Japanese beverage giant Kirin has said it will conduct a “further examination” of its Myanmar presence after its ties with the Myanmar Army (Tatmadaw) threatened an unrelated deal in the United States. The affair could show that things are heating up for international investors who choose to do business with the United Nations-maligned military.
The controversy began last month as Kirin was finalizing a deal to buy employee-owned American brewer New Belgium. Two American-based organizations representing refugees from Myanmar penned an open letter urging New Belgium employees to reject the deal because of Kirin’s stake in Myanmar’s dominant beverage company, Myanmar Brewery, which it shares with the Tatmadaw-owned Union of Myanmar Economic Holdings. In August, the United Nations called for a boycott of all military linked businesses, claiming that dealing with the Tatmadaw directly financed ongoing human rights abuses against Rohingya Muslims settled on the western border.

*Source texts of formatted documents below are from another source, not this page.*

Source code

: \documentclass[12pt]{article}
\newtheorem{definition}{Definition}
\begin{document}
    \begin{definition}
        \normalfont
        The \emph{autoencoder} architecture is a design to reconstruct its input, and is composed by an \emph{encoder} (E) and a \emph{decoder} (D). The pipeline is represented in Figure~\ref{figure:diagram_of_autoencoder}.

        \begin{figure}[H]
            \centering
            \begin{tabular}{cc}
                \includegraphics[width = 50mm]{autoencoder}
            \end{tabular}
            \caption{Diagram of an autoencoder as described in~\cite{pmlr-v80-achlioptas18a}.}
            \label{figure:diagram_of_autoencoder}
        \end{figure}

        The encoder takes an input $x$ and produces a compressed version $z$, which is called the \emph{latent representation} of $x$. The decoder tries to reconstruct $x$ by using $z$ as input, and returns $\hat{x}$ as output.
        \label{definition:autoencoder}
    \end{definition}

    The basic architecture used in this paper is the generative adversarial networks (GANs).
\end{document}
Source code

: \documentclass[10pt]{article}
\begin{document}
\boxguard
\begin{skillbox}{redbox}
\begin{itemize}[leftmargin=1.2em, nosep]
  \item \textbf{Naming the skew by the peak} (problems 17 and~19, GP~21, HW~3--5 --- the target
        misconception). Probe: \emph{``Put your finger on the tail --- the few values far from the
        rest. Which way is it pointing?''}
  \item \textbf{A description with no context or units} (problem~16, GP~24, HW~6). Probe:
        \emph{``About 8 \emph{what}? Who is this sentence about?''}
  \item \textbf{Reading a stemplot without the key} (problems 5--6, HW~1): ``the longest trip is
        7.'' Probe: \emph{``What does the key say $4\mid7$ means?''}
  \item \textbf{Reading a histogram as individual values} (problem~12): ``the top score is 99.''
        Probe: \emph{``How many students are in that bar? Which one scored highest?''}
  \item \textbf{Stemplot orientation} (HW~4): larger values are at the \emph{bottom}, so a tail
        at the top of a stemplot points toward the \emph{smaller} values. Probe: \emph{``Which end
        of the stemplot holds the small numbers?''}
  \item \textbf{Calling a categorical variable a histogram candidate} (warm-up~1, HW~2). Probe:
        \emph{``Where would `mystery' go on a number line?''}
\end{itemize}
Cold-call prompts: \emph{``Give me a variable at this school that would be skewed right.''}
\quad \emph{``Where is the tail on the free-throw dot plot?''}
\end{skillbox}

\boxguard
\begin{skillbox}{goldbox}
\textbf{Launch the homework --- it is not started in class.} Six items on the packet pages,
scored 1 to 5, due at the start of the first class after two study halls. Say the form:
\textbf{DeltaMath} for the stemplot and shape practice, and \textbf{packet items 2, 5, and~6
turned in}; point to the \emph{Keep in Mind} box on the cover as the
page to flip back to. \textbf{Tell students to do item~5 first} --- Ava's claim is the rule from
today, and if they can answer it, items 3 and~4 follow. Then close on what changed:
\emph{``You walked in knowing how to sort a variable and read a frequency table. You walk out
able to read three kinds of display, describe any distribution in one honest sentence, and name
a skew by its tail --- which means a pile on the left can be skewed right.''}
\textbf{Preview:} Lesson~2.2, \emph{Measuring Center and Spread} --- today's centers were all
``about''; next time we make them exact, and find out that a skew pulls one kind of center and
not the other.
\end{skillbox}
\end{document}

Kirin has not heeded the UN boycott recommendation. However, the New Belgium deal came just as Myanmar returned to the global media spotlight as State Counsellor Daw Aung San Suu Kyi defended the country before the International Court of Justice against charges of genocide. Kirin’s partnership with the Tatmadaw proved to be an ungainly footnote to the otherwise successful deal.
“We are aware of the difficulties in operating our business in a frontier market and we are continuing to make efforts to deepen our understanding and improve our system,” the company said.